TASK BRIEF |
Set down the line that has "Doc. deployment is" and each line beneath it, through the last line of the entries, exactly and with no others.

SOURCE DATA |
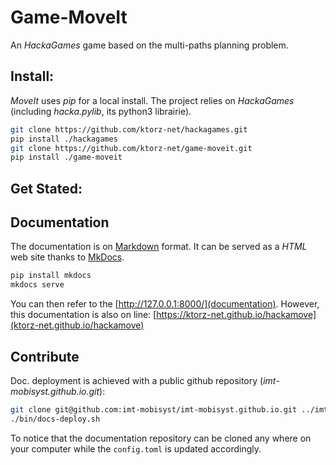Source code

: # Game-MoveIt

An _HackaGames_ game based on the multi-paths planning problem.


## Install:

_MoveIt_ uses _pip_ for a local install. 
The project relies on _HackaGames_ (including _hacka.pylib_, its python3 librairie).

```sh
git clone https://github.com/ktorz-net/hackagames.git
pip install ./hackagames
git clone https://github.com/ktorz-net/game-moveit.git
pip install ./game-moveit
```

## Get Stated:



## Documentation

The documentation is on [Markdown](https://en.wikipedia.org/wiki/Markdown) format.
It can be served as a _HTML_ web site thanks to [MkDocs](https://www.mkdocs.org/).

```sh
pip install mkdocs
mkdocs serve
```

You can then refer to the [http://127.0.0.1:8000/](documentation).
However, this documentation is also on line: [https://ktorz-net.github.io/hackamove](ktorz-net.github.io/hackamove)


## Contribute 

Doc. deployment is achieved with a public github repository (_imt-mobisyst.github.io.git_):

```sh
git clone git@github.com:imt-mobisyst/imt-mobisyst.github.io.git ../imt-mobisyst-site
./bin/docs-deploy.sh
```

To notice that the documentation repository can be cloned any where on your computer while the `config.toml` is updated accordingly.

ANSWER SPACE |
Doc. deployment is achieved with a public github repository (_imt-mobisyst.github.io.git_):

```sh
git clone git@github.com:imt-mobisyst/imt-mobisyst.github.io.git ../imt-mobisyst-site
./bin/docs-deploy.sh
```

To notice that the documentation repository can be cloned any where on your computer while the `config.toml` is updated accordingly.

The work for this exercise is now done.